Cómo deseo que todos pudiéramos creer en las promesas de Dios. . . . No debemos buscar en nuestros corazones una emoción gozosa como evidencia de nuestra aceptación con el Cielo, sino que debemos aceptar las promesas de Dios y decir: "Son mías. El Señor permite que Su Espíritu Santo descanse sobre mí. Estoy recibiendo la luz, porque la promesa es: 'Creed que recibiréis las cosas que pedís, y las tendréis'. Por fe alcanzo detrás del velo y me aferro a Cristo, mi fortaleza. Doy gracias a Dios porque tengo un Salvador”.
Las Escrituras deben ser recibidas como la palabra de Dios para nosotros, no meramente escrita, sino hablada. Cuando los afligidos fueron a Cristo, Él vio no sólo a los que pedían ayuda, sino a todos los que a lo largo de los siglos habían de venir a Él con la misma necesidad y con la misma fe.

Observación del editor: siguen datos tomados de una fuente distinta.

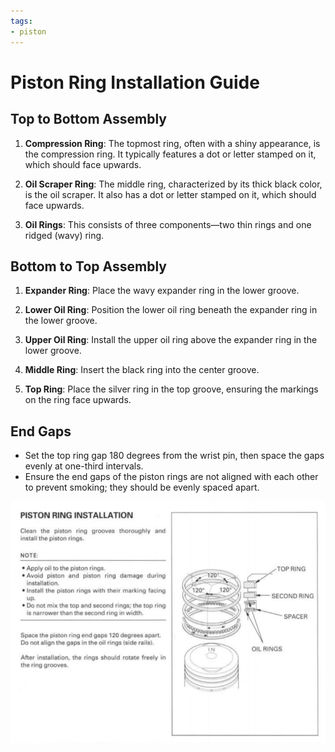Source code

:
 ```yaml
---
tags:
- piston
---
```


# Piston Ring Installation Guide

## Top to Bottom Assembly

1. **Compression Ring**: The topmost ring, often with a shiny appearance, is the compression ring. It typically features a dot or letter stamped on it, which should face upwards.

2. **Oil Scraper Ring**: The middle ring, characterized by its thick black color, is the oil scraper. It also has a dot or letter stamped on it, which should face upwards.

3. **Oil Rings**: This consists of three components—two thin rings and one ridged (wavy) ring.

## Bottom to Top Assembly

1. **Expander Ring**: Place the wavy expander ring in the lower groove.

2. **Lower Oil Ring**: Position the lower oil ring beneath the expander ring in the lower groove.

3. **Upper Oil Ring**: Install the upper oil ring above the expander ring in the lower groove.

4. **Middle Ring**: Insert the black ring into the center groove.

5. **Top Ring**: Place the silver ring in the top groove, ensuring the markings on the ring face upwards.

## End Gaps

- Set the top ring gap 180 degrees from the wrist pin, then space the gaps evenly at one-third intervals.
- Ensure the end gaps of the piston rings are not aligned with each other to prevent smoking; they should be evenly spaced apart.

![Ring Stack](../../../static/img/ring-stack.png)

Cuando dijo al paralítico: "Hijo, ten buen ánimo, tus pecados te son perdonados"; cuando dijo a la mujer de Cafarnaúm: "Hija, ten ánimo; tu fe te ha salvado; vete en paz", habló a otros afligidos, agobiados por el pecado, que habían de buscar su ayuda.
Así ocurre con todas las promesas de la Palabra de Dios. En ellas Él nos está hablando individualmente, hablándonos tan directamente como si pudiéramos escuchar Su voz. Es en esas promesas que Cristo nos comunica Su gracia y poder. Son hojas de ese árbol que es "para la sanidad de las naciones". Recibidas, asimiladas, han de ser la fortalerza del carácter, la inspiración y el sustento de la vida....
Aliméntese de las promesas; conténtese con confiar en la simple promesa de la Palabra de Dios. Cuelgue en el salón de la memoria las preciosas palabras de Cristo. Deben valorarse mucho más que la plata o el oro. The Faith I Live By, pág. 9.